三節 「勇者の責任」

 出発しかけていたバスへの焦りで整理券を撮り損ねそうになりつつ、由梨花は霞澄とバスに乗った。 何しろ、計画等を一切立てない旅だ。 当然と言えば当然ではあるけれど、由梨花は正直疲れていた。


 具体的にどこに行くかもわからず、ただただバスと電車に乗り、その辺の店で食事を摂り…。 いつもはポジティブ思考な由梨花も、慣れない行き当たりばったりの旅に不安を抱えずにはいられなかった。


 でも、少しだけ…いや、正直不安と同じくらいワクワクもしていた。 霞澄との旅は、全てが経験したことのない「初めて」だらけなのだ。 これからするらしい魚釣りでさえも、楽しみで仕方がない。
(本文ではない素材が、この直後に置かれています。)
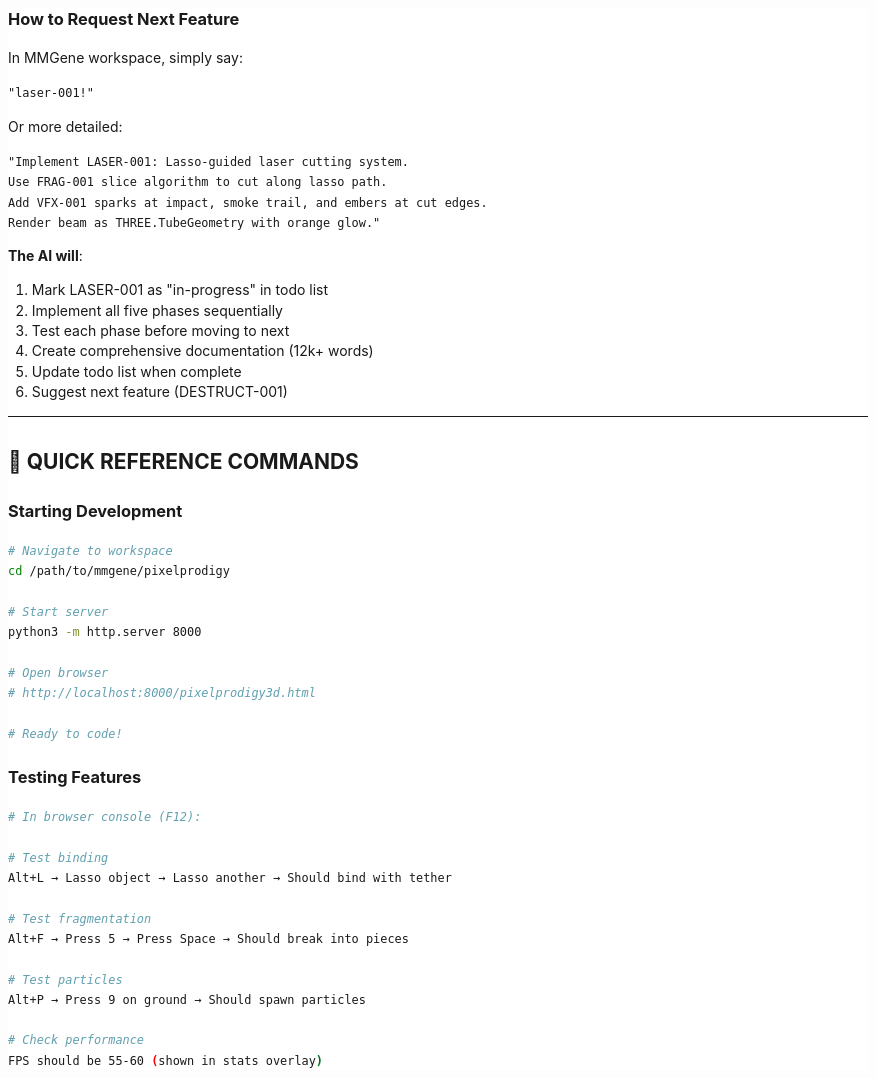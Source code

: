 ### **How to Request Next Feature**

In MMGene workspace, simply say:

```
"laser-001!"
```

Or more detailed:

```
"Implement LASER-001: Lasso-guided laser cutting system. 
Use FRAG-001 slice algorithm to cut along lasso path. 
Add VFX-001 sparks at impact, smoke trail, and embers at cut edges. 
Render beam as THREE.TubeGeometry with orange glow."
```

**The AI will**:
1. Mark LASER-001 as "in-progress" in todo list
2. Implement all five phases sequentially
3. Test each phase before moving to next
4. Create comprehensive documentation (12k+ words)
5. Update todo list when complete
6. Suggest next feature (DESTRUCT-001)

---

## 🎯 QUICK REFERENCE COMMANDS

### **Starting Development**

```bash
# Navigate to workspace
cd /path/to/mmgene/pixelprodigy

# Start server
python3 -m http.server 8000

# Open browser
# http://localhost:8000/pixelprodigy3d.html

# Ready to code!
```

### **Testing Features**

```bash
# In browser console (F12):

# Test binding
Alt+L → Lasso object → Lasso another → Should bind with tether

# Test fragmentation  
Alt+F → Press 5 → Press Space → Should break into pieces

# Test particles
Alt+P → Press 9 on ground → Should spawn particles

# Check performance
FPS should be 55-60 (shown in stats overlay)
```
 「ねえ、霞澄くん。 結局、釣り竿とかってどうするんだっけ?」


  霞澄はゆっくりと振り向くと、少し嬉しそうに言った。


 「それがさ~、その辺の店でレンタルしてくれるっぽくって――」


 「…本当? それ、めっちゃラッキーじゃん!」


 由梨花は、釣りなんか詳しくもなければしたことすらほとんどない。 けれど、なんとなく釣り竿が高いことくらいは知っていた。 大義のためとはいえ、きっと今後使わないであろう釣り竿をわざわざ買わずに済んだのだ。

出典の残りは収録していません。